The current world of physical currency offers a degree of anonymity that allows individuals and groups to disassociate what they produce with what they consume. What have we lost in blurring the association between the two? Does the web, rich with connections and openness, offer an opportunity to reclaim this lost territory? What are the implications of this? Can both forms co-exist? In the merging physical/digital world, will other types of compensation - time, skills, services, a sense of belonging, visibility, public recognition, identity and so on - be increasingly important?

What might replace money as it exists now? What could be sharable and what cannot? What impact could this have on people and communities? How could a post-money economy best be organised, especially given the failures of the current economic model? How do communities of sharing shape and maintain themselves? How do they build their values? Do they have explicit or implicit values? What are the differences between global/online and local/physical communities of sharing? To what extent can digital/mobile communication tools help people in both online and physical communities manage their sharing and exchanging practices? What would the rules, rituals and habits of this future world be?

To address these questions, we created KashKlash, a forum to debate, imagine and co-create this future.
It is worth noting here that the focus of this understanding is on a possible future ecosystem, rather than on the technological tools underpinning it. We want the technology to adapt to the landscape we are trying to sketch out, not to be pulled in a certain direction by technology.

We want you to feel free to express your view, even if you feel that it is loosely related to the subject of the discussion: this platform is a simply a playground for ideas coming from people who are in love with the future and we are looking forward to seeing the amazing jigsaw puzzle of insights that results!
Please experiment with your thoughts and transfer them to us through words, images, sounds, videos, whatever medium you prefer.
We know how powerful ideas can be when a suitable space is created for a diverse community of people to express them.
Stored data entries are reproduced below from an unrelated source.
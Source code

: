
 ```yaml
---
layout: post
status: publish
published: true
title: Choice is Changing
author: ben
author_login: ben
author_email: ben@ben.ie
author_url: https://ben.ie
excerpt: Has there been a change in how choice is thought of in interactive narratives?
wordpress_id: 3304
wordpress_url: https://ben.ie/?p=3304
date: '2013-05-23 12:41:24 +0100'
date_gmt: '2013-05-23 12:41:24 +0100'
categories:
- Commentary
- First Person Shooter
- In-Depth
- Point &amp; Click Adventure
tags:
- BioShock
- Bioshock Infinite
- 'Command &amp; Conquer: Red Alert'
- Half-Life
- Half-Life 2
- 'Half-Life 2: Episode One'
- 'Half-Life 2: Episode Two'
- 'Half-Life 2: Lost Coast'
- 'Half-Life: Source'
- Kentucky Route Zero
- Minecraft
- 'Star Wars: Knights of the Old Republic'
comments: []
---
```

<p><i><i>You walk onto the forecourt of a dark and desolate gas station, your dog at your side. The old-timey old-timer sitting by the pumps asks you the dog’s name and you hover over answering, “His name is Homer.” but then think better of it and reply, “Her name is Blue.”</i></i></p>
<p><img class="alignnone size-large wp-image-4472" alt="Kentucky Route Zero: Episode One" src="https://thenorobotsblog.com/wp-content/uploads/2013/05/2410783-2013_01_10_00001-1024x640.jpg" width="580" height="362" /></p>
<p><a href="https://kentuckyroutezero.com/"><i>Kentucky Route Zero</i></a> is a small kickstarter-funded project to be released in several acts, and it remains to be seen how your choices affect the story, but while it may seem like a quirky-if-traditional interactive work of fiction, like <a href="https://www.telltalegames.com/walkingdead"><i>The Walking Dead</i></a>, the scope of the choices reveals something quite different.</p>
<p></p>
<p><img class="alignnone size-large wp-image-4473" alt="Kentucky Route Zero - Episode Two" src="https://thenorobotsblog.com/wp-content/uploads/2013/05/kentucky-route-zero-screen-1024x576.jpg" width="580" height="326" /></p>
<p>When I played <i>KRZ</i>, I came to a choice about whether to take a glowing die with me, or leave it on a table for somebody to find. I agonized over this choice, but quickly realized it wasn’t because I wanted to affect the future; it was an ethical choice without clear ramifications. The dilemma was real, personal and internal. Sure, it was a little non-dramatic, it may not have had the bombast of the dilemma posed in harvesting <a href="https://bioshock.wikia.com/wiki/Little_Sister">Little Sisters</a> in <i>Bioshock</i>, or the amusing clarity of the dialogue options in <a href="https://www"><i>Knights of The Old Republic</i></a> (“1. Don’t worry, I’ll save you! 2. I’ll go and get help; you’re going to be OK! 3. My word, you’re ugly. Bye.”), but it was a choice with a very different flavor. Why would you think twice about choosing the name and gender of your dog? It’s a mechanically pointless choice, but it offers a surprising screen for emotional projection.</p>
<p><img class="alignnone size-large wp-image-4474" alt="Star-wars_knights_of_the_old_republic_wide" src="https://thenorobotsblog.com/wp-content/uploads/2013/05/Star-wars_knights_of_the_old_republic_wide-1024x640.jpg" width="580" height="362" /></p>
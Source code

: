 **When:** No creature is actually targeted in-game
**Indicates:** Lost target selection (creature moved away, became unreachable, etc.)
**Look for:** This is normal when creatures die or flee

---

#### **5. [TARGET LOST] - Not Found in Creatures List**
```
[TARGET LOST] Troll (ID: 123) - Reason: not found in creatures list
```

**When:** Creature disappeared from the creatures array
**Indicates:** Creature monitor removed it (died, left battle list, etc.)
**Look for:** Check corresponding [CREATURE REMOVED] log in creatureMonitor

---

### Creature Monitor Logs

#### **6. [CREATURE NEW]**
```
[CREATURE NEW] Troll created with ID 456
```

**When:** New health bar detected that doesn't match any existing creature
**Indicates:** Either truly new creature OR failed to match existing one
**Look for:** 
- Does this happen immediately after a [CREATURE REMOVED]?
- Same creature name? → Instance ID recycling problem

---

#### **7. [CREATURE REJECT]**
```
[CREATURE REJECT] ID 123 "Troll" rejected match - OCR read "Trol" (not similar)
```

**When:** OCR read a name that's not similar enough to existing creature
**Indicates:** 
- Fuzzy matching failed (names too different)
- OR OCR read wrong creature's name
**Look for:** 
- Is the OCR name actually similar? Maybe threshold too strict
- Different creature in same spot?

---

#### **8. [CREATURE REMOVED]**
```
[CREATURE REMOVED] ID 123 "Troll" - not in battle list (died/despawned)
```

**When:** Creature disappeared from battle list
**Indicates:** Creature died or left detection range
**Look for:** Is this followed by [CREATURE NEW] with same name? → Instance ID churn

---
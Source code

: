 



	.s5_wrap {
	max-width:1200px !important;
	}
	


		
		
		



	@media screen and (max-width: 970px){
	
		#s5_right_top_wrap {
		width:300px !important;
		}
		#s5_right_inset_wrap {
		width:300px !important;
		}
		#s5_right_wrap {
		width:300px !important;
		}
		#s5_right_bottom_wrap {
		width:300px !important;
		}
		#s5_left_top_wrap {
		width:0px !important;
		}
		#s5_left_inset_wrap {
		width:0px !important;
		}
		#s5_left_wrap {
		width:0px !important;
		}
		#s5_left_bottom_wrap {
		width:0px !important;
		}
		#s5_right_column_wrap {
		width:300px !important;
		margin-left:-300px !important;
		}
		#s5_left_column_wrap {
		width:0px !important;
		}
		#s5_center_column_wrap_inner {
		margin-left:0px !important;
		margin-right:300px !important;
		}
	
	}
KashKlash is a public domain project, set up by Heather Moore of Vodafone’s User Experience group, where all the content is public and open for all to use, allowing everyone to gain from everyone else’s contributions.
Such an open and spirited climate should not be hampered by Vodafone’s involvement, and it should be clear to everybody that opinions presented within this project are not somehow attached/attachable to Vodafone but are opinions from individuals, belonging to them and to the public domain.